Indeed, for the Corderos, there’s no place like their new, wheelchair-accessible home.

For Fernando, 18, the apartment is a welcome change from the hospital where he spent 5 months recovering from a gunshot wound to the head that damaged his motor functions and caused some paralysis.

End of Long Search


For Gloria Cordero, finding the new home meant the end of a long search for an affordable first-floor apartment that would accommodate her wheelchair-bound son.

Cordero, 33, spent months looking for such a place in the little spare time that she had between her job as an assembly worker at Hughes Aircraft in El Segundo and daily commutes to visit her son at a Hollywood hospital.
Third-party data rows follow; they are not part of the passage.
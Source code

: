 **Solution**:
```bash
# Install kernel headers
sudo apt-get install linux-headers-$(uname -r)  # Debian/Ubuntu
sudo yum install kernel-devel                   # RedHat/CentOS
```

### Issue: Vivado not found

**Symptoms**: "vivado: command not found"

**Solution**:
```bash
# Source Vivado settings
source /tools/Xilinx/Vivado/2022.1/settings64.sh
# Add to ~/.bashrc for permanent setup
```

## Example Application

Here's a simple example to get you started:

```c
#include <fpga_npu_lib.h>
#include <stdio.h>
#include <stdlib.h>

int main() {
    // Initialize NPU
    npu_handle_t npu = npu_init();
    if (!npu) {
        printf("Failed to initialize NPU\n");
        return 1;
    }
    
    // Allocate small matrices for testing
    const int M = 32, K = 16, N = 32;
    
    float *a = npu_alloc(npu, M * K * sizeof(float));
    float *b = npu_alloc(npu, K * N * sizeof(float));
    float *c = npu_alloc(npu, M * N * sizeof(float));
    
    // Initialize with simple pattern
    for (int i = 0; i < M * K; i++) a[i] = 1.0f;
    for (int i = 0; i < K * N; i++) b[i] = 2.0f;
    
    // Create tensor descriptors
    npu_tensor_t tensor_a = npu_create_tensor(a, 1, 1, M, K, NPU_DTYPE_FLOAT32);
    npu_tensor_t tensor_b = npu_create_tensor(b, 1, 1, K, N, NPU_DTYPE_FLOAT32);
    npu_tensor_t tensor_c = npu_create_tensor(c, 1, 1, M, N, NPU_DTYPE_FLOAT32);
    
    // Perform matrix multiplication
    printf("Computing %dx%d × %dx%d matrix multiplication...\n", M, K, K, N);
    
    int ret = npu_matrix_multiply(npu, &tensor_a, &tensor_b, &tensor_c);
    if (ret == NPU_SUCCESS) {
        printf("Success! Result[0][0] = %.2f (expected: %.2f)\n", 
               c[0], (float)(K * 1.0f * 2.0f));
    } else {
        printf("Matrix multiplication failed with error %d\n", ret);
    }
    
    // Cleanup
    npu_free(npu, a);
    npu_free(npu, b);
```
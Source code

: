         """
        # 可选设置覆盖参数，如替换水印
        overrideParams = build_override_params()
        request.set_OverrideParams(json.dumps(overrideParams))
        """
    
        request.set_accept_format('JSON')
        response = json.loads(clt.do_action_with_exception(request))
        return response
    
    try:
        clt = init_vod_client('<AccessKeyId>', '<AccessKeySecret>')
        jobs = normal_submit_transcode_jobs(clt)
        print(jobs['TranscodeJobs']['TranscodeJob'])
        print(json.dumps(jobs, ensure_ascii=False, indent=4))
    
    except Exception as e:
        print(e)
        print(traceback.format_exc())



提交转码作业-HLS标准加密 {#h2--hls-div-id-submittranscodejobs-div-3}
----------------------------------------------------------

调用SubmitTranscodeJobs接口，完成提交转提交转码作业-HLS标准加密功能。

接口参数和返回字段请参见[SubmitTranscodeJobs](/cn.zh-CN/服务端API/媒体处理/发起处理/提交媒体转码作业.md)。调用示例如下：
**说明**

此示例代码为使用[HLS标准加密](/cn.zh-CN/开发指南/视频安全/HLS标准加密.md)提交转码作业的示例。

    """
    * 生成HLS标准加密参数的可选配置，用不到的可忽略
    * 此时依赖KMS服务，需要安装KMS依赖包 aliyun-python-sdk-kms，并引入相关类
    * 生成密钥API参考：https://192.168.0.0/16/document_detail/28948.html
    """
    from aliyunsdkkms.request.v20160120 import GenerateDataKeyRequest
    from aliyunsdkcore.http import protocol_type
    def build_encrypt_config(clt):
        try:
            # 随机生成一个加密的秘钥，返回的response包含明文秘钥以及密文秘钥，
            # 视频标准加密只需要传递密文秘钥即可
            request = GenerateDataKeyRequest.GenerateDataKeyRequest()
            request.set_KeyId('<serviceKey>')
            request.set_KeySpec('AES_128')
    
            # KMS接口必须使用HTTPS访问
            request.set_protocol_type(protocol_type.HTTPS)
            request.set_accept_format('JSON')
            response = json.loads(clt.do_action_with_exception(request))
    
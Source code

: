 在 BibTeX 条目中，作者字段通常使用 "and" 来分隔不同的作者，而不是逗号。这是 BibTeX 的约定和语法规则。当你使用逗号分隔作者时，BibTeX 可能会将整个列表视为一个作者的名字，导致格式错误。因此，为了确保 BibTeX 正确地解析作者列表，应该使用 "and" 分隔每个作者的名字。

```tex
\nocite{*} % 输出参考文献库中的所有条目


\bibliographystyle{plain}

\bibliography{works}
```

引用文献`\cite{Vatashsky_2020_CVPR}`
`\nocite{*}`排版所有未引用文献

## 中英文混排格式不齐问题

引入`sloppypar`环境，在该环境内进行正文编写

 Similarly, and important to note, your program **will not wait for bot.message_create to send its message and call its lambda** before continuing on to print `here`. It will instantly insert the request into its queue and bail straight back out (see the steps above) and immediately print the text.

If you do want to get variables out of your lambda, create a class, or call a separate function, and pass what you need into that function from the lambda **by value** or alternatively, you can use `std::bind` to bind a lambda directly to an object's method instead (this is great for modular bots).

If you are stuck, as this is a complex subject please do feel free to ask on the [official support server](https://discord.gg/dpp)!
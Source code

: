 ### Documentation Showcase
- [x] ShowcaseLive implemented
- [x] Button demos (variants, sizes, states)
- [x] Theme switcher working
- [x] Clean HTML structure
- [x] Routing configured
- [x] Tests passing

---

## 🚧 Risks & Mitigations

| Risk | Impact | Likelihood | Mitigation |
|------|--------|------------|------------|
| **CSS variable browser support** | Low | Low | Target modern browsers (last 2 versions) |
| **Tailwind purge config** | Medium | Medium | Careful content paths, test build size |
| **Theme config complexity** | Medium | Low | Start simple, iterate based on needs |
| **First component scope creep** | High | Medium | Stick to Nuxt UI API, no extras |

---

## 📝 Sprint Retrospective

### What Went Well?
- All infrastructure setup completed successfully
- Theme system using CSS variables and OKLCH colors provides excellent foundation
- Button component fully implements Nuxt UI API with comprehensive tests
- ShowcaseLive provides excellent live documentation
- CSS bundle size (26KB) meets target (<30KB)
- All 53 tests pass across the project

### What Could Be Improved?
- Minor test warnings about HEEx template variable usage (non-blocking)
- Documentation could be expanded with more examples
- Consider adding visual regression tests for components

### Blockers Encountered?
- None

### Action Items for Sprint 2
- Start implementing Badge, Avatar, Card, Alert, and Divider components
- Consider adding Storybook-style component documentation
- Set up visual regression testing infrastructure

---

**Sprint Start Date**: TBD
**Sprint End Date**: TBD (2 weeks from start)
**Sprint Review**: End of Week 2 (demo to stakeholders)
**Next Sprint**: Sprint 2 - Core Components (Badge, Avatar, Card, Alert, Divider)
A tip from a Hughes co-worker in late October, days before Fernando’s release from the hospital, led Cordero to the first-floor, 2-bedroom duplex apartment on West 134th Street. The $750-a-month rent, $100 more than for her old apartment, is about the most she can afford to pay, but worth it, Cordero said.

“Fernando is so happy to be home for good,” Cordero said, adding that she, too, feels relieved.


Cluttered on the dresser of Fernando’s new bedroom are six baseball trophies earned by the once-athletic youth. He was about to enter his senior year at Leuzinger High School in Lawndale when he was wounded in June in a drive-by shooting in Lennox. Sheriff’s deputies said they are investigating whether the shooting was gang-related but do not believe that Fernando was a gang member.

A single step at the apartment entrance makes it a little hard for Fernando to get in and out, but Cordero said her new landlord has promised to construct a movable ramp. There was no wheelchair access at their second-story apartment in Lawndale.

In addition to help from her Hughes co-workers, the Corderos have received $1,075 in donations, as well as birthday gifts for Fernando, as a result of a Times story and other publicity about their plight. One donor, who did not want to be identified, gave $1,000.

Cordero, who used $1,110 in state disability payments and $500 from her family to help pay moving costs and a security deposit, said she is saving the donations to help offset Fernando’s future expenses.

During a party celebrating Fernando’s 18th birthday in October, the Corderos were robbed of more than $100 in gift money. Although her son was disappointed, Cordero said, the two chalked it up as another misfortune and “kept going.”